Each new technological revolution requires companies to rethink their strategies to work in the new world. It’s no secret that rights holders have typically been quite adverse to any new revolution which has the potential to impact their current business model and that’s with good reason, their livelyhood is at stake. We could well be heading into an era where large corporations are replaced by many smaller companies which are more capable of responding to the fast pace technologically driven world we live in today, as the article up the top shows. Who knows maybe these pirates will one day be considered the pioneers of the new digital revolution for media and held up as heroes rather than criminals.
I think it may be a long time before that happens. 😉
I pirate my share of things. Always have, always will. My reasons for it have changed over the years but the thing I have always stood by is:
1) Make it a fair price (That is a personal judgement there)
2) Make it easier to get it legally than to get it free.
For example, lets take a game I have been pouring my time into recently, Borderlands.
1) If I went out and bought the game from EB or Game it would cost me ~A$90. No way, too expensive. Off steam, ~A$35. Fair price. I am happy to pay that.
2) Pirating it, I saw borderlands crop up on my torrent site. So I could add the torrent, download, unpack the Rar’s, install, crack it. If a patch comes out, I have to uncrack it, patch it crack it again. Or I could click “add to cart” on steam, confirm the purchase and I am done.
This should not be a hard question. This should not even be an ongoing debate. It is so unfathomable that content makers are decrying piracy while Valve sits there making more money than they know what to do with, occasionally rousing themselves to say “Sorry? Piracy? huh?”
I understand that not everyone can create the next Steam but that shouldn’t stop people from learning those lessons.
Exactly, the value from that you derived from the legitimate copy was far above the pirated copy so you went for it.
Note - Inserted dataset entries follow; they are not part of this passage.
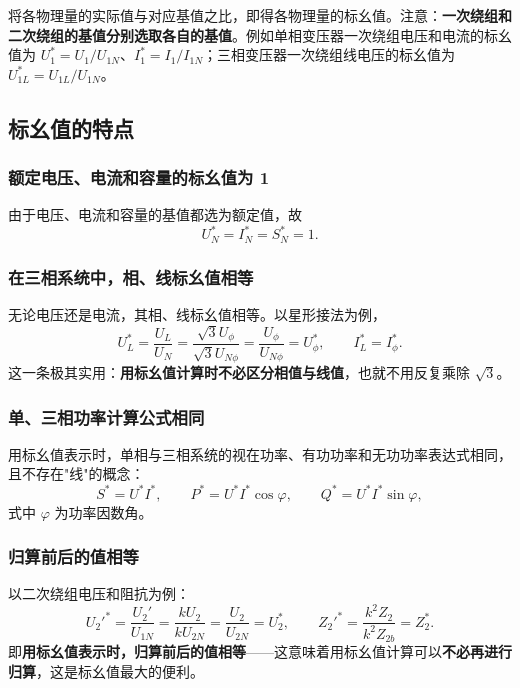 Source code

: 将各物理量的实际值与对应基值之比，即得各物理量的标幺值。注意：\textbf{一次绕组和二次绕组的基值分别选取各自的基值}。例如单相变压器一次绕组电压和电流的标幺值为 $U_1^{*}=U_1/U_{1N}$、$I_1^{*}=I_1/I_{1N}$；三相变压器一次绕组线电压的标幺值为 $U_{1L}^{*}=U_{1L}/U_{1N}$。

\subsection{标幺值的特点}

\subsubsection{额定电压、电流和容量的标幺值为 1}
由于电压、电流和容量的基值都选为额定值，故
\begin{equation}
U_N^{*}=I_N^{*}=S_N^{*}=1 .
\end{equation}

\subsubsection{在三相系统中，相、线标幺值相等}
无论电压还是电流，其相、线标幺值相等。以星形接法为例，
\begin{equation}
U_L^{*}=\frac{U_L}{U_N}=\frac{\sqrt3U_\phi}{\sqrt3U_{N\phi}}=\frac{U_\phi}{U_{N\phi}}=U_\phi^{*},\qquad
I_L^{*}=I_\phi^{*}.
\end{equation}
这一条极其实用：\textbf{用标幺值计算时不必区分相值与线值}，也就不用反复乘除 $\sqrt3$。

\subsubsection{单、三相功率计算公式相同}
用标幺值表示时，单相与三相系统的视在功率、有功功率和无功功率表达式相同，且不存在"线"的概念：
\begin{equation}
S^{*}=U^{*}I^{*},\qquad P^{*}=U^{*}I^{*}\cos\varphi,\qquad Q^{*}=U^{*}I^{*}\sin\varphi,
\end{equation}
式中 $\varphi$ 为功率因数角。

\subsubsection{归算前后的值相等}
以二次绕组电压和阻抗为例：
\begin{equation}
U_2'^{*}=\frac{U_2'}{U_{1N}}=\frac{kU_2}{kU_{2N}}=\frac{U_2}{U_{2N}}=U_2^{*},\qquad
Z_2'^{*}=\frac{k^{2}Z_2}{k^{2}Z_{2b}}=Z_2^{*}.
\end{equation}
即\textbf{用标幺值表示时，归算前后的值相等}——这意味着用标幺值计算可以\textbf{不必再进行归算}，这是标幺值最大的便利。

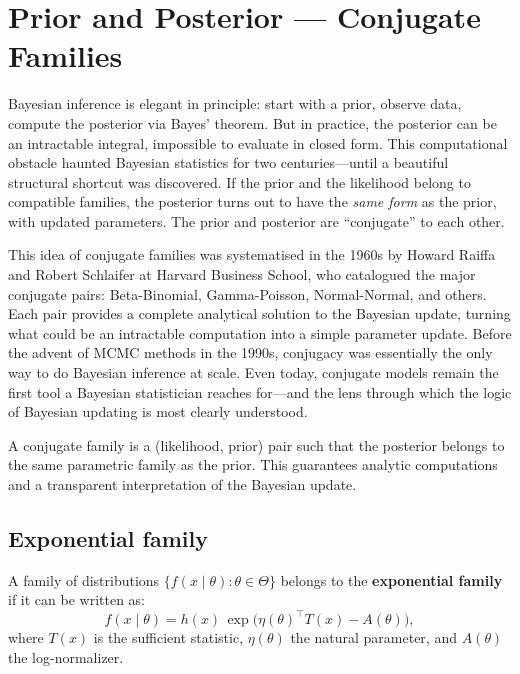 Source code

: \chapter{Prior and Posterior --- Conjugate Families}
\label{ch:conjugacy}

Bayesian inference is elegant in principle: start with a prior, observe data, compute the posterior via Bayes' theorem. But in practice, the posterior can be an intractable integral, impossible to evaluate in closed form. This computational obstacle haunted Bayesian statistics for two centuries---until a beautiful structural shortcut was discovered. If the prior and the likelihood belong to compatible families, the posterior turns out to have the \emph{same form} as the prior, with updated parameters. The prior and posterior are ``conjugate'' to each other.

This idea of conjugate families was systematised in the 1960s by Howard Raiffa and Robert Schlaifer at Harvard Business School, who catalogued the major conjugate pairs: Beta-Binomial, Gamma-Poisson, Normal-Normal, and others. Each pair provides a complete analytical solution to the Bayesian update, turning what could be an intractable computation into a simple parameter update. Before the advent of MCMC methods in the 1990s, conjugacy was essentially the only way to do Bayesian inference at scale. Even today, conjugate models remain the first tool a Bayesian statistician reaches for---and the lens through which the logic of Bayesian updating is most clearly understood.

\begin{intuition}[title=\textbf{Central idea}]
A conjugate family is a (likelihood, prior) pair such that the posterior
belongs to the same parametric family as the prior. This guarantees
analytic computations and a transparent interpretation of the Bayesian
update.
\end{intuition}

\section{Exponential family}

\begin{definition}
A family of distributions $\{f(x \mid \theta) : \theta \in \Theta\}$
belongs to the \textbf{exponential family} if it can be written as:
\[
  f(x \mid \theta) = h(x)\,\exp\!\big(\eta(\theta)^\top T(x) - A(\theta)\big),
\]
where $T(x)$ is the sufficient statistic, $\eta(\theta)$ the natural
parameter, and $A(\theta)$ the log-normalizer.
\end{definition}

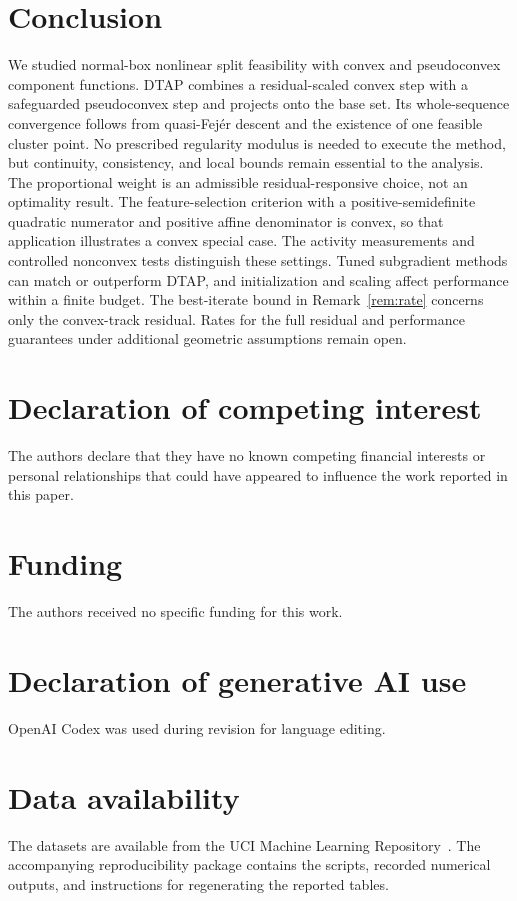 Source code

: \documentclass[]{interact}
\theoremstyle{plain}
\theoremstyle{definition}
\theoremstyle{remark}
\begin{document}
\section{Conclusion}\label{sec:conclusion}
We studied normal-box nonlinear split feasibility with convex and pseudoconvex component functions. DTAP combines a residual-scaled convex step with a safeguarded pseudoconvex step and projects onto the base set. Its whole-sequence convergence follows from quasi-Fej\'er descent and the existence of one feasible cluster point. No prescribed regularity modulus is needed to execute the method, but continuity, consistency, and local bounds remain essential to the analysis. The proportional weight is an admissible residual-responsive choice, not an optimality result. The feature-selection criterion with a positive-semidefinite quadratic numerator and positive affine denominator is convex, so that application illustrates a convex special case. The activity measurements and controlled nonconvex tests distinguish these settings. Tuned subgradient methods can match or outperform DTAP, and initialization and scaling affect performance within a finite budget. The best-iterate bound in Remark~\ref{rem:rate} concerns only the convex-track residual. Rates for the full residual and performance guarantees under additional geometric assumptions remain open.

\section*{Declaration of competing interest}
The authors declare that they have no known competing financial interests or personal relationships that could have appeared to influence the work reported in this paper.
\section*{Funding}
The authors received no specific funding for this work.
\section*{Declaration of generative AI use}
OpenAI Codex was used during revision for language editing.
\section*{Data availability}
The datasets are available from the UCI Machine Learning Repository~\citep{kelly2023uci}. The accompanying reproducibility package contains the scripts, recorded numerical outputs, and instructions for regenerating the reported tables.
\end{document}
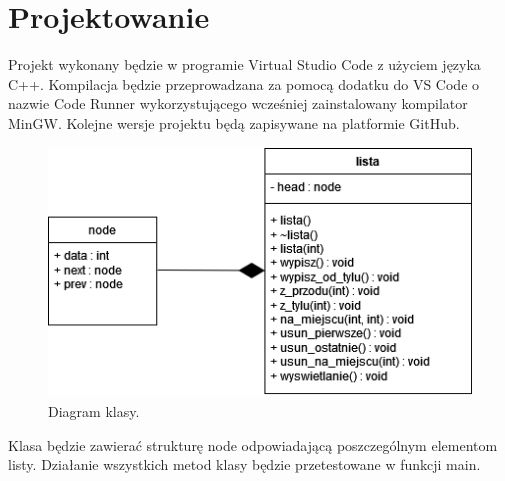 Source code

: 	\newpage
\section{Projektowanie}		%
\hspace{0.60cm}Projekt wykonany będzie w programie Virtual Studio Code z użyciem języka C++. Kompilacja będzie przeprowadzana za pomocą dodatku do VS Code o nazwie Code Runner wykorzystującego wcześniej zainstalowany kompilator MinGW. Kolejne wersje projektu będą zapisywane na platformie GitHub.

\begin{figure}[!htb]
	\begin{center}
		\includegraphics{Dokumentacja/rys/UML.png}
		\caption{Diagram klasy.}
		\label{rys:rysunek009}
	\end{center}
\end{figure}

\hspace{0.60cm}Klasa będzie zawierać strukturę node odpowiadającą poszczególnym elementom listy. Działanie wszystkich metod klasy będzie przetestowane w funkcji main.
Steam was ahead of its time when it came out (and in fact back then it was more a hinderance than a help) and Valve is now reaping the benefits of a distribution platform that meets and in most cases beats out the pirated alternative. For someone like me who gets all his steam content for free (thank you Internode!) it makes the legimate versions that much more appealing, although I’m still a sucker for collector’s editions 😉
We’ve yet to see this be replicated through other copyright based industries and I’d wager that its mostly due to their track record of opposing technology. The games industry as a general rule has grown as rapidily as the technology has allowed it and thus so have their business models. Publishers are now becoming more and more aware that slapping DRM on something does nothing to help their sales. Even more interesting is the experiments in price reductions that have been rampant on Steam, which have always lead to a massive increase in real sales (not just units moved).